WORK TO COMPLETE:
Go through the data and report each line that holds the string "itsfoss".

Saved entries

══════════

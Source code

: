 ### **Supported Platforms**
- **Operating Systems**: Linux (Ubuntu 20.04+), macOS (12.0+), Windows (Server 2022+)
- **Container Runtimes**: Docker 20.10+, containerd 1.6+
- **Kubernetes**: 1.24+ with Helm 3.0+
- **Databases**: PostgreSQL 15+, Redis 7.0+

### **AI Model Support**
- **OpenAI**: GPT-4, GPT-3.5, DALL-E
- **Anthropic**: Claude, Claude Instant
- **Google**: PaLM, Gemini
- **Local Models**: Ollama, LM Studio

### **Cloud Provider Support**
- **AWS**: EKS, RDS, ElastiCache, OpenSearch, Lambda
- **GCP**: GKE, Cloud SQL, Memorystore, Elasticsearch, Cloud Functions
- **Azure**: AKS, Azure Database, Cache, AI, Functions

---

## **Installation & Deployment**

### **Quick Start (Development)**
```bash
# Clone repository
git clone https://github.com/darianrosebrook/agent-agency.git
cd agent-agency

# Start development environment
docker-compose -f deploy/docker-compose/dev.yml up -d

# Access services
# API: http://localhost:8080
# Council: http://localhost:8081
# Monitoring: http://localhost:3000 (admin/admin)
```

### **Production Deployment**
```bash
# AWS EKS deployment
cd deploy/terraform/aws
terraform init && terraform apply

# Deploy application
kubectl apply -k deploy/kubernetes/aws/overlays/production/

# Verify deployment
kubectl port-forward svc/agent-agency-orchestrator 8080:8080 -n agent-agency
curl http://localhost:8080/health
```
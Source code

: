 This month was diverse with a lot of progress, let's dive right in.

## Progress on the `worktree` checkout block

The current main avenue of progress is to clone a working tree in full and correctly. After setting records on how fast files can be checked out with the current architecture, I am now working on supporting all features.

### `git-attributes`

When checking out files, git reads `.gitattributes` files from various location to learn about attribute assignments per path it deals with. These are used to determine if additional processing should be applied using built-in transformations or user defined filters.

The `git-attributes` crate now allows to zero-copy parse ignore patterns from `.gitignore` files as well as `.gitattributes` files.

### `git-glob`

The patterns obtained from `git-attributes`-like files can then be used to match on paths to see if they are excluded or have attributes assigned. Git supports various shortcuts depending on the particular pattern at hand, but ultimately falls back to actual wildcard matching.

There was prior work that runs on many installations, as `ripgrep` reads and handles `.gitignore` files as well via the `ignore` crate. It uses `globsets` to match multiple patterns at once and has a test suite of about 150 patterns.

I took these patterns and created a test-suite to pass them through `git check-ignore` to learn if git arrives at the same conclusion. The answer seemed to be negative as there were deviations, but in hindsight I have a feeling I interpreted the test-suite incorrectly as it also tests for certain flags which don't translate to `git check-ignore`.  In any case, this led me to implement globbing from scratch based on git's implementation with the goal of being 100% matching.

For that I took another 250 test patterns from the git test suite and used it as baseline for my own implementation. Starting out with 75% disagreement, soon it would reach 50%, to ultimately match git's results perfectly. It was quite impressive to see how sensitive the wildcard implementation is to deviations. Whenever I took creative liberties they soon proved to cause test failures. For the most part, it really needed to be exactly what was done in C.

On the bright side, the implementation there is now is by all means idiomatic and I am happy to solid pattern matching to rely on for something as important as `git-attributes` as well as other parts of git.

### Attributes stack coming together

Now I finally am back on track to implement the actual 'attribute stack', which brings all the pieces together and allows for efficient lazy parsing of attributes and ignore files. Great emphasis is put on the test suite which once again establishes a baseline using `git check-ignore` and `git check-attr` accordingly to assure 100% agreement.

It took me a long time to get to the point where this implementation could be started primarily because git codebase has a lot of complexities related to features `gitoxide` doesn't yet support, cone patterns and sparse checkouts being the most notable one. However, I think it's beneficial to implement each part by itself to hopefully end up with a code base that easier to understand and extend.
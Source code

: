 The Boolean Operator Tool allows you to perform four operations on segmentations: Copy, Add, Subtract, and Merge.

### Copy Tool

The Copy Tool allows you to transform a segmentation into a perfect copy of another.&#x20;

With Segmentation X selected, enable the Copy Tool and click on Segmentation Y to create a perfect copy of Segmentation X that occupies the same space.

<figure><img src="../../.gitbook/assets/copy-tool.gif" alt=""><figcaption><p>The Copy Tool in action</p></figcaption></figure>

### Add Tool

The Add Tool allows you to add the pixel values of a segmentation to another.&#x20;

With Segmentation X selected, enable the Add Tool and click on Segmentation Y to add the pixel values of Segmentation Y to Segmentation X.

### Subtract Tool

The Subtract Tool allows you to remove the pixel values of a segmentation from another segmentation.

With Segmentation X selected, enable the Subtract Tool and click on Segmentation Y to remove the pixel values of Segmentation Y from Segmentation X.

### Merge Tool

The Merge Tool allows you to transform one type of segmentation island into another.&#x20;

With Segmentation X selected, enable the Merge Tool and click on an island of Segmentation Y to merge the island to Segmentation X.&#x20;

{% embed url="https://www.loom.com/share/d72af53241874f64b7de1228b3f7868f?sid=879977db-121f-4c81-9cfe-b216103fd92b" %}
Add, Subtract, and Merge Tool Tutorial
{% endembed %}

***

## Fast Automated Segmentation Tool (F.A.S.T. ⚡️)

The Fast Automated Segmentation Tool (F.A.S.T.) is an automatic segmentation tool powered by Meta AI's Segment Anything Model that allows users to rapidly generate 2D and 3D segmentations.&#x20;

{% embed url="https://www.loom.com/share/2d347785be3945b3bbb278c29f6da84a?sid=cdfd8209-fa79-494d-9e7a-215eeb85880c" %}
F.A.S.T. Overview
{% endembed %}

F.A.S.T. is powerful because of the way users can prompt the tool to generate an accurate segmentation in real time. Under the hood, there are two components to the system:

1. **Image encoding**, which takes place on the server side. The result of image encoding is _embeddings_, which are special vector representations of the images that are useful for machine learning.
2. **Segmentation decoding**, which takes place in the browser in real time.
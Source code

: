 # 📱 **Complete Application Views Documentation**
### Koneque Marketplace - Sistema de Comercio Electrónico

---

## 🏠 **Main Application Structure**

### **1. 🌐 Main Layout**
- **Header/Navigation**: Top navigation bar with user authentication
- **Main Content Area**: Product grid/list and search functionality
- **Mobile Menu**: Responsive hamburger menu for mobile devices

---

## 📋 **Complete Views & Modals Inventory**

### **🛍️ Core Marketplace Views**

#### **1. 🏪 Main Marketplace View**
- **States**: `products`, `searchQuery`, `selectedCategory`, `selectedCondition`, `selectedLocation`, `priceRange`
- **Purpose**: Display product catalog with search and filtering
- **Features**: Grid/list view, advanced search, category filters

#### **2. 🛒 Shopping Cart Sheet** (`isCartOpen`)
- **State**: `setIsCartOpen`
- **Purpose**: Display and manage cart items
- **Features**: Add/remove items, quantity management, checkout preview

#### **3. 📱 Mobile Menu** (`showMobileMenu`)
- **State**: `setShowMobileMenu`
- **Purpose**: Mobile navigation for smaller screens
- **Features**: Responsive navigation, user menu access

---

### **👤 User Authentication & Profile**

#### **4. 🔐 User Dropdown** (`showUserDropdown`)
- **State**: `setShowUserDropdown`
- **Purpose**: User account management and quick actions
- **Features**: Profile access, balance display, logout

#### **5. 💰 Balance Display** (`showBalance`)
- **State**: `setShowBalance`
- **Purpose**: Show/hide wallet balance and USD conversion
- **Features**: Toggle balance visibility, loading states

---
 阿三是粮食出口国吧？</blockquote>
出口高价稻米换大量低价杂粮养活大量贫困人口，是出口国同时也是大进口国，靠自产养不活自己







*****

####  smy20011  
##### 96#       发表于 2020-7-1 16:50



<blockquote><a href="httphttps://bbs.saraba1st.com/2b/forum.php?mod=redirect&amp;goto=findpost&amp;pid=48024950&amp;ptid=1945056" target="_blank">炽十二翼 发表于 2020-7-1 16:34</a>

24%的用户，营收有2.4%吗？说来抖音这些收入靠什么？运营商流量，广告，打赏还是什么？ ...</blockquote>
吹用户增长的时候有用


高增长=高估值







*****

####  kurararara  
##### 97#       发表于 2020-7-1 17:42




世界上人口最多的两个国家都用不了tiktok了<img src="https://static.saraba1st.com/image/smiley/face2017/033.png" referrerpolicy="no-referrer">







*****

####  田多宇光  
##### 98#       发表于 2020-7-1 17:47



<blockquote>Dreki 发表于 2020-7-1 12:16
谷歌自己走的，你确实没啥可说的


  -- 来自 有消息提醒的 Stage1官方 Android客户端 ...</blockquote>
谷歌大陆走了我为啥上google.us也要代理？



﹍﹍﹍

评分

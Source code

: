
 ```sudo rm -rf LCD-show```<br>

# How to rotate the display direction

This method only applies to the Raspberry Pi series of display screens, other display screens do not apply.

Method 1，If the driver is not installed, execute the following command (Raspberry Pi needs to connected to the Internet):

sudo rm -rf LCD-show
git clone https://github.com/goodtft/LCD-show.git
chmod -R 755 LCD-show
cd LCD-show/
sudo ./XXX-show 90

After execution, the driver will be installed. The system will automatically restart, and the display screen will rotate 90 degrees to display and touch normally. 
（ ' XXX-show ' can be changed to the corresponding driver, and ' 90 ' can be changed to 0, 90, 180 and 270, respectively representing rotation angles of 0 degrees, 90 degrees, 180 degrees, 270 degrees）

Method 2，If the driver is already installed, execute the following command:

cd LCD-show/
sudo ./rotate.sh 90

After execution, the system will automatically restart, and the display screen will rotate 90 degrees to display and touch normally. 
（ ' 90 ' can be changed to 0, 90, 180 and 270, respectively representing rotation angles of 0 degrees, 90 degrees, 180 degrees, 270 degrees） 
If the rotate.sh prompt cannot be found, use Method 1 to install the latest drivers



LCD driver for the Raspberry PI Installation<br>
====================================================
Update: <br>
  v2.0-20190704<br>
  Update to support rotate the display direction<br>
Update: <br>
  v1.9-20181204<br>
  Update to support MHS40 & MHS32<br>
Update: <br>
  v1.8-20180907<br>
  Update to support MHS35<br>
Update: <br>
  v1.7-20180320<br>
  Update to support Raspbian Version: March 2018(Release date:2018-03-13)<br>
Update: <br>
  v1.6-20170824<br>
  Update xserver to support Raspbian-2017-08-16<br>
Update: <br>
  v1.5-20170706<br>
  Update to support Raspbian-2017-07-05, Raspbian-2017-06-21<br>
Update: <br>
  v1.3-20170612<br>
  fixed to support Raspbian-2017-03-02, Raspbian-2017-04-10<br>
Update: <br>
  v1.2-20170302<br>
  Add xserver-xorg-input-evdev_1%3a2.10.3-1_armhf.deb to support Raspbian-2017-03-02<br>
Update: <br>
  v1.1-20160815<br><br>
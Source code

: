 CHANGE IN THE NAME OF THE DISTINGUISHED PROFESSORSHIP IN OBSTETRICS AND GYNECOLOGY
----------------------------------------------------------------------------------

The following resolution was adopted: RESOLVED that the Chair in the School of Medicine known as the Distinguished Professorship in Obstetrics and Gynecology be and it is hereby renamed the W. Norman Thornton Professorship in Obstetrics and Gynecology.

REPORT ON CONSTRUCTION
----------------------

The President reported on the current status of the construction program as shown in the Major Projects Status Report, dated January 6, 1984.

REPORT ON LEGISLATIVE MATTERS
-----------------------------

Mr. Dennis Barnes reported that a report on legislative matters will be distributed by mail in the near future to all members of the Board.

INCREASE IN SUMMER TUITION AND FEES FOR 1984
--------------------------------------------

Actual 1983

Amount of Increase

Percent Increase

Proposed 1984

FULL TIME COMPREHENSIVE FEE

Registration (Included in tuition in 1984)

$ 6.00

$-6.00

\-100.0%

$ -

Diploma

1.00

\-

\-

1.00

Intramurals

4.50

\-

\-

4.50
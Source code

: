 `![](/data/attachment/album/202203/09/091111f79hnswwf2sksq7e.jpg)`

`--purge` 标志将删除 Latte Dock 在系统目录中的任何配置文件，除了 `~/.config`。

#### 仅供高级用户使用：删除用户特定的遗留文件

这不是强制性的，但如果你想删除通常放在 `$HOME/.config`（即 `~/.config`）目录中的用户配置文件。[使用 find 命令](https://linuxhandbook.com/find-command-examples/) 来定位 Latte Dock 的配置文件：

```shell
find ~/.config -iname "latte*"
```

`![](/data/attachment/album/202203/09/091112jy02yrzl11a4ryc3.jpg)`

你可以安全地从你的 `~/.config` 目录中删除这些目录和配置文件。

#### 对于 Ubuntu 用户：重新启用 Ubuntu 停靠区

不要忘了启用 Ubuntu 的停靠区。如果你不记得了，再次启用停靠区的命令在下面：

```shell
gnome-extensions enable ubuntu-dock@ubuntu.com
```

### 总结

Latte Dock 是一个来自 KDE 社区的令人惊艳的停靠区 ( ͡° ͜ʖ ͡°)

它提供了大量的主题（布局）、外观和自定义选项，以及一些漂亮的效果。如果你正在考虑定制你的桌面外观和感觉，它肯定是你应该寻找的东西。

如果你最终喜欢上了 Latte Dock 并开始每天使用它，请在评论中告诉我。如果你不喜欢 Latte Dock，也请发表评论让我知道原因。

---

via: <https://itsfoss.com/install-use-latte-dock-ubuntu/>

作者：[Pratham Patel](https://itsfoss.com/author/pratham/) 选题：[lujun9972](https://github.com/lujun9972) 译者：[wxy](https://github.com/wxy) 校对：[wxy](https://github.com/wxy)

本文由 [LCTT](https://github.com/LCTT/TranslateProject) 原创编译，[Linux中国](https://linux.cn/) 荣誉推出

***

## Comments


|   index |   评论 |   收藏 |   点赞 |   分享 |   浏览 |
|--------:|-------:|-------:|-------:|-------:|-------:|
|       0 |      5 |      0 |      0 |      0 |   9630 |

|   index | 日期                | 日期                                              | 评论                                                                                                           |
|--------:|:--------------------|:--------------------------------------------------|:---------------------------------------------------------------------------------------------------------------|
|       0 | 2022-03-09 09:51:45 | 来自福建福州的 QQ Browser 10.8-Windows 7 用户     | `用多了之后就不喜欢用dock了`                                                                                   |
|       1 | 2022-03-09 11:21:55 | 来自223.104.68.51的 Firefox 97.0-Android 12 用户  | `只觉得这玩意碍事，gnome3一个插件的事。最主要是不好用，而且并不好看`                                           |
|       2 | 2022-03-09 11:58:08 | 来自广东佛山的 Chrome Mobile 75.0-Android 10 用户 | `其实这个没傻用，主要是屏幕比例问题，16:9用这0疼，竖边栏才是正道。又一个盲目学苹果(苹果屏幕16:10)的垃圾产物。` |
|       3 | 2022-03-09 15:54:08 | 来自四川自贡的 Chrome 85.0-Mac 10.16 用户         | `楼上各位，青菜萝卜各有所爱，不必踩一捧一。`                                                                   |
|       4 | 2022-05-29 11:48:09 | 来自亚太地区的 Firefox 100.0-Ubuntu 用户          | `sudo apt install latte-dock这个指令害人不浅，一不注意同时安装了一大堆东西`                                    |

══════════

EXERCISE ANSWER:
via: <https://itsfoss.com/install-use-latte-dock-ubuntu/>
作者：[Pratham Patel](https://itsfoss.com/author/pratham/) 选题：[lujun9972](https://github.com/lujun9972) 译者：[wxy](https://github.com/wxy) 校对：[wxy](https://github.com/wxy)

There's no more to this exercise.